The phasing out of subsidies for solar projects has slowed down sector growth. Onshore wind has been made more complex by the removal of subsidy support and planning permit issues. Therefore, the traditional model of rapidly increasing capacity – while relying on subsidies to generate revenues several times higher than the market – has all but fallen away. Instead, direct infrastructure investors will increasingly need to focus on new business models, operational efficiencies and financial structure to preserve returns.
The sun shines on solar
The solar sector is benefiting from sharp declines in equipment costs. This can make projects feasible even without subsidies. The biggest hurdle to non-subsidised projects is undoubtedly their exposure to wholesale power prices which are notoriously difficult to model and forecast accurately.

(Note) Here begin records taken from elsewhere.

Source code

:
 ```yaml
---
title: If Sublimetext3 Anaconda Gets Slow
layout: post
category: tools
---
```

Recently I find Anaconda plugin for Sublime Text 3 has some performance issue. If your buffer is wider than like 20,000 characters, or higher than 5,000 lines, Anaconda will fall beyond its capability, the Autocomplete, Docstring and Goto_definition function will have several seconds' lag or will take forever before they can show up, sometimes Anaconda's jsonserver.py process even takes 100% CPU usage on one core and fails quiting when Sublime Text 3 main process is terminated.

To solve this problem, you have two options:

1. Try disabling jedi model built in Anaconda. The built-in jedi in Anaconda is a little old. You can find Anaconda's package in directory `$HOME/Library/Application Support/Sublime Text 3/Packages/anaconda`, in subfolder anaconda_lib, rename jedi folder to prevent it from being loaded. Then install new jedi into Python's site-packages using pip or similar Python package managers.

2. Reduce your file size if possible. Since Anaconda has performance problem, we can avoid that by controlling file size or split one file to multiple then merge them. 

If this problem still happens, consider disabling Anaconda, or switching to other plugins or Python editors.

We have seen the emergence of long-term contracts with large corporate electricity consumers as well as new forms of derivatives as ways of insulating projects against power price volatility. These can improve the stability of cashflow and investment appeal of these assets. Another strategy is a much more hands-on role for asset owners in equipment procurement, construction and day-to-day management. Asset owners that are able to buy panels on favourable terms have a good track record of constructing solar farms and managing day-to-day operations will be best positioned to seek to maximise value and gain access to financing on favourable terms.
Blowing in the wind
Offshore wind currently accounts for the largest share of the pipeline of expected additional renewable energy capacity in the UK. Here, the sector remains dominated by a handful of large developers, while rapidly expanding project sizes mean ever increasing investment requirements and a rising involvement of institutional investors in the sector. Going forward, the sharp drop in new project subsidies (and asset cashflows) may hinder the ability of some offshore wind projects to sustain high levels of debt. This could mean a new balance will need to be struck between offshore wind project developers – who wish to maximise equity returns and may be tempted to maximise leverage – and institutional debt providers who require strong credit structures.

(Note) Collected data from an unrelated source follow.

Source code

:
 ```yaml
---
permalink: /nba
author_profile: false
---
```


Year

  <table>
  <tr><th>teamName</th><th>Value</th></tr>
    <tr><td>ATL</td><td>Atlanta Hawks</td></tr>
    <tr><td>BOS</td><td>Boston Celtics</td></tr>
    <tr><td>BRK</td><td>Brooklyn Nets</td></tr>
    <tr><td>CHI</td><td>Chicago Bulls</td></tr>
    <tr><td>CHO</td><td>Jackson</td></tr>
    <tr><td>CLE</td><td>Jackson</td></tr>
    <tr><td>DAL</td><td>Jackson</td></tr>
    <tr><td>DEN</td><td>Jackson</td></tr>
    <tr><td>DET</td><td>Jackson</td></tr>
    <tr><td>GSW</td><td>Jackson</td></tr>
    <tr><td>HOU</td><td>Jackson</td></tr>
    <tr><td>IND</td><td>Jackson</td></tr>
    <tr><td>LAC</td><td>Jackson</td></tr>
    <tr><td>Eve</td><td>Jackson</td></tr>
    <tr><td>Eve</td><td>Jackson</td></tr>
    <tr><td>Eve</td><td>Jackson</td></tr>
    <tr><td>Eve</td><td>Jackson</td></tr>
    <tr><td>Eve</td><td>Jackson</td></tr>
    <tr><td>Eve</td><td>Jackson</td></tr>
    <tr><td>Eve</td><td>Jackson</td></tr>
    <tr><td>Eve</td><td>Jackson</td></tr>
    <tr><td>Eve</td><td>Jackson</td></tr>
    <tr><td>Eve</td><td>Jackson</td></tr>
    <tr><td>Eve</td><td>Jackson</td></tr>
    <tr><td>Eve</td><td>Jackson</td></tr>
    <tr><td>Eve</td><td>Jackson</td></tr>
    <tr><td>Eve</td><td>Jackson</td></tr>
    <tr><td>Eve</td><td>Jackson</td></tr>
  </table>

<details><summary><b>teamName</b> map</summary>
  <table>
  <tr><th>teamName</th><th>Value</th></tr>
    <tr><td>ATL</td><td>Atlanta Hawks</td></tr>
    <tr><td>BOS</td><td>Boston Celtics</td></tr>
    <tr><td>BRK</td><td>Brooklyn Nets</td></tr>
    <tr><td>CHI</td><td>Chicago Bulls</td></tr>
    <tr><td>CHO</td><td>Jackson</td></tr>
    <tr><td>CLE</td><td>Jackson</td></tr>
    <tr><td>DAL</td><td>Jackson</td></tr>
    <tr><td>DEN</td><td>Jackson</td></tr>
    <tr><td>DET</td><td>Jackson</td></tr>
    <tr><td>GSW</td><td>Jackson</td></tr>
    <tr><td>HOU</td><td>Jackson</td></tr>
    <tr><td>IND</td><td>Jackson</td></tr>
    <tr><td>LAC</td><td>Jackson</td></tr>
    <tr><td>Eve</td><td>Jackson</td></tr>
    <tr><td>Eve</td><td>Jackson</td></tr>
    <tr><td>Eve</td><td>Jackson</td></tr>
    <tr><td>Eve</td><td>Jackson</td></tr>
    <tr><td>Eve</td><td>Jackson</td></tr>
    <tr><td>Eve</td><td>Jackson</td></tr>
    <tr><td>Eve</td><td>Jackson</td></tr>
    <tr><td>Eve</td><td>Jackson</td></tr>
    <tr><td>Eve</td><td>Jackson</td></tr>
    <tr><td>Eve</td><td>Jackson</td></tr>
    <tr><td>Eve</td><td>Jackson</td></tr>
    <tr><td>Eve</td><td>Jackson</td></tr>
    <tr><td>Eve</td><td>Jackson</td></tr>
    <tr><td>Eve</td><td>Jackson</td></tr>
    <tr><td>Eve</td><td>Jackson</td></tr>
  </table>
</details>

Finally, the energy transition is stimulating growth in relatively new asset types. As generation moves towards more intermittent renewable sources, energy storage, as well as assets that can quickly adjust their power consumption when requested, will increasingly be needed to manage the impact of renewable generation on the grid. Investors in these assets will need to become comfortable with additional technology and market risk. Deep technical expertise, detailed due diligence and strong industry networks will be needed in order to single out investable assets with confidence.
Creating assets that facilitate the transition from fossil fuels to renewable energy remains crucial and credit discipline is key to an investment approach. Within the team, we have strong views on appropriate levels of gearing in various sub-sections of the infrastructure market, which feed into credit assessment and pricing of potential investments. This philosophy – that combines credit discipline and an in-depth understanding of the way the industry is evolving – is a large part of the way we approach direct investing in the UK renewables sector.